(Collected data)
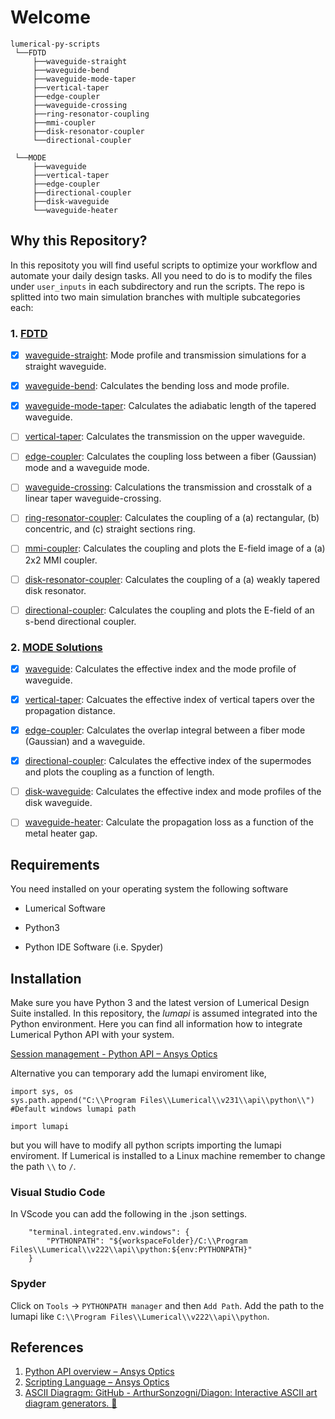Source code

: # Welcome

    lumerical-py-scripts
     └──FDTD
         ├──waveguide-straight
         ├──waveguide-bend
         ├──waveguide-mode-taper
         ├──vertical-taper
         ├──edge-coupler
         ├──waveguide-crossing
         ├──ring-resonator-coupling
         ├──mmi-coupler
         ├──disk-resonator-coupler
         └──directional-coupler
    
     └──MODE 
         ├──waveguide 
         ├──vertical-taper 
         ├──edge-coupler
         ├──directional-coupler
         ├──disk-waveguide
         └──waveguide-heater

## Why this Repository?

In this repositoty you will find useful scripts to optimize your workflow and automate your daily design tasks. All you need to do is to modify the files under `user_inputs` in each subdirectory and run the scripts. The repo is splitted into two main simulation branches with multiple subcategories each:

### 1. [FDTD](/FDTD)

- [x] [waveguide-straight](FDTD/waveguide-straight): Mode profile and transmission simulations for a straight waveguide.

- [x] [waveguide-bend](FDTD/waveguide-bend): Calculates the bending loss and mode profile. 

- [x] [waveguide-mode-taper](FDTD/waveguide-mode-taper): Calculates the adiabatic length of the tapered waveguide.

- [ ] [vertical-taper](FDTD/vertical-taper): Calculates the transmission on the upper waveguide.

- [ ] [edge-coupler](FDTD/edge-coupler): Calculates the coupling loss between a fiber (Gaussian) mode and a waveguide mode.

- [ ] [waveguide-crossing](FDTD/waveguide-crossing): Calculations the transmission and crosstalk of a linear taper waveguide-crossing.

- [ ] [ring-resonator-coupler](FDTD/ring-resonator-coupler): Calculates the coupling of a (a) rectangular, (b) concentric, and (c) straight sections ring.

- [ ] [mmi-coupler](FDTD/mmi-coupler): Calculates the coupling and plots the E-field image of a (a) 2x2 MMI coupler.

- [ ] [disk-resonator-coupler](FDTD/disk-resonator-coupler): Calculates the coupling of a (a) weakly tapered disk resonator.

- [ ] [directional-coupler](FDTD/directional-coupler): Calculates the coupling and plots the E-field of an s-bend directional coupler.

### 2. [MODE Solutions](/MODE)

- [x] [waveguide](MODE/waveguide): Calculates the effective index and the mode profile of waveguide.

- [x] [vertical-taper](MODE/vertical-taper): Calcuates the effective index of vertical tapers over the propagation distance.

- [x] [edge-coupler](MODE/edge-coupler): Calculates the overlap integral between a fiber mode (Gaussian) and a waveguide.

- [x] [directional-coupler](MODE/directional-coupler): Calculates the effective index of the supermodes and plots the coupling as a function of length.

- [ ] [disk-waveguide](MODE/disk-waveguide): Calculates the effective index and mode profiles of the disk waveguide.

- [ ] [waveguide-heater](MODE/waveguide-heater): Calculate the propagation loss as a function of the metal heater gap.

## Requirements

You need installed on your operating system the following software

- Lumerical Software

- Python3

- Python IDE Software (i.e. Spyder)

## Installation

Make sure you have Python 3 and the latest version of Lumerical Design Suite installed. In this repository, the *lumapi* is assumed integrated into the Python environment. Here you can find all information how to integrate Lumerical Python API with your system. 

[Session management - Python API &ndash; Ansys Optics](https://optics.ansys.com/hc/en-us/articles/360041873053) 

Alternative you can temporary add the lumapi enviroment like,

```
import sys, os
sys.path.append("C:\\Program Files\\Lumerical\\v231\\api\\python\\") #Default windows lumapi path

import lumapi
```

but you will have to modify all python scripts importing the lumapi enviroment. If Lumerical is installed to a Linux machine remember to change the path `\\` to `/`.

### Visual Studio Code

In VScode you can add the following in the .json settings.

```
    "terminal.integrated.env.windows": {
        "PYTHONPATH": "${workspaceFolder}/C:\\Program Files\\Lumerical\\v222\\api\\python:${env:PYTHONPATH}"
    }
```

### Spyder

Click on `Tools` -> `PYTHONPATH manager` and then `Add Path`. Add the path to the lumapi like `C:\\Program Files\\Lumerical\\v222\\api\\python`.

## References

1. [Python API overview &ndash; Ansys Optics](https://optics.ansys.com/hc/en-us/articles/360037824513-Python-API-overview)
2. [Scripting Language &ndash; Ansys Optics](https://optics.ansys.com/hc/en-us/categories/360001998954-Scripting-Language)
3. [ASCII Diagragm: GitHub - ArthurSonzogni/Diagon: Interactive ASCII art diagram generators. :star2:](https://github.com/ArthurSonzogni/Diagon)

_What the exercise asks_
Your copy should match every record exactly and contain no pictures.

_Exercise solution_
Source code

: # Welcome

    lumerical-py-scripts
     └──FDTD
         ├──waveguide-straight
         ├──waveguide-bend
         ├──waveguide-mode-taper
         ├──vertical-taper
         ├──edge-coupler
         ├──waveguide-crossing
         ├──ring-resonator-coupling
         ├──mmi-coupler
         ├──disk-resonator-coupler
         └──directional-coupler
    
     └──MODE 
         ├──waveguide 
         ├──vertical-taper 
         ├──edge-coupler
         ├──directional-coupler
         ├──disk-waveguide
         └──waveguide-heater

## Why this Repository?

In this repositoty you will find useful scripts to optimize your workflow and automate your daily design tasks. All you need to do is to modify the files under `user_inputs` in each subdirectory and run the scripts. The repo is splitted into two main simulation branches with multiple subcategories each:

### 1. [FDTD](/FDTD)

- [x] [waveguide-straight](FDTD/waveguide-straight): Mode profile and transmission simulations for a straight waveguide.

- [x] [waveguide-bend](FDTD/waveguide-bend): Calculates the bending loss and mode profile. 

- [x] [waveguide-mode-taper](FDTD/waveguide-mode-taper): Calculates the adiabatic length of the tapered waveguide.

- [ ] [vertical-taper](FDTD/vertical-taper): Calculates the transmission on the upper waveguide.

- [ ] [edge-coupler](FDTD/edge-coupler): Calculates the coupling loss between a fiber (Gaussian) mode and a waveguide mode.

- [ ] [waveguide-crossing](FDTD/waveguide-crossing): Calculations the transmission and crosstalk of a linear taper waveguide-crossing.

- [ ] [ring-resonator-coupler](FDTD/ring-resonator-coupler): Calculates the coupling of a (a) rectangular, (b) concentric, and (c) straight sections ring.

- [ ] [mmi-coupler](FDTD/mmi-coupler): Calculates the coupling and plots the E-field image of a (a) 2x2 MMI coupler.

- [ ] [disk-resonator-coupler](FDTD/disk-resonator-coupler): Calculates the coupling of a (a) weakly tapered disk resonator.

- [ ] [directional-coupler](FDTD/directional-coupler): Calculates the coupling and plots the E-field of an s-bend directional coupler.

### 2. [MODE Solutions](/MODE)

- [x] [waveguide](MODE/waveguide): Calculates the effective index and the mode profile of waveguide.

- [x] [vertical-taper](MODE/vertical-taper): Calcuates the effective index of vertical tapers over the propagation distance.

- [x] [edge-coupler](MODE/edge-coupler): Calculates the overlap integral between a fiber mode (Gaussian) and a waveguide.

- [x] [directional-coupler](MODE/directional-coupler): Calculates the effective index of the supermodes and plots the coupling as a function of length.

- [ ] [disk-waveguide](MODE/disk-waveguide): Calculates the effective index and mode profiles of the disk waveguide.

- [ ] [waveguide-heater](MODE/waveguide-heater): Calculate the propagation loss as a function of the metal heater gap.

## Requirements

You need installed on your operating system the following software

- Lumerical Software

- Python3

- Python IDE Software (i.e. Spyder)

## Installation

Make sure you have Python 3 and the latest version of Lumerical Design Suite installed. In this repository, the *lumapi* is assumed integrated into the Python environment. Here you can find all information how to integrate Lumerical Python API with your system. 

[Session management - Python API &ndash; Ansys Optics](https://optics.ansys.com/hc/en-us/articles/360041873053) 

Alternative you can temporary add the lumapi enviroment like,

```
import sys, os
sys.path.append("C:\\Program Files\\Lumerical\\v231\\api\\python\\") #Default windows lumapi path

import lumapi
```

but you will have to modify all python scripts importing the lumapi enviroment. If Lumerical is installed to a Linux machine remember to change the path `\\` to `/`.

### Visual Studio Code

In VScode you can add the following in the .json settings.

```
    "terminal.integrated.env.windows": {
        "PYTHONPATH": "${workspaceFolder}/C:\\Program Files\\Lumerical\\v222\\api\\python:${env:PYTHONPATH}"
    }
```

### Spyder

Click on `Tools` -> `PYTHONPATH manager` and then `Add Path`. Add the path to the lumapi like `C:\\Program Files\\Lumerical\\v222\\api\\python`.

## References

1. [Python API overview &ndash; Ansys Optics](https://optics.ansys.com/hc/en-us/articles/360037824513-Python-API-overview)
2. [Scripting Language &ndash; Ansys Optics](https://optics.ansys.com/hc/en-us/categories/360001998954-Scripting-Language)
3. [ASCII Diagragm: GitHub - ArthurSonzogni/Diagon: Interactive ASCII art diagram generators. :star2:](https://github.com/ArthurSonzogni/Diagon)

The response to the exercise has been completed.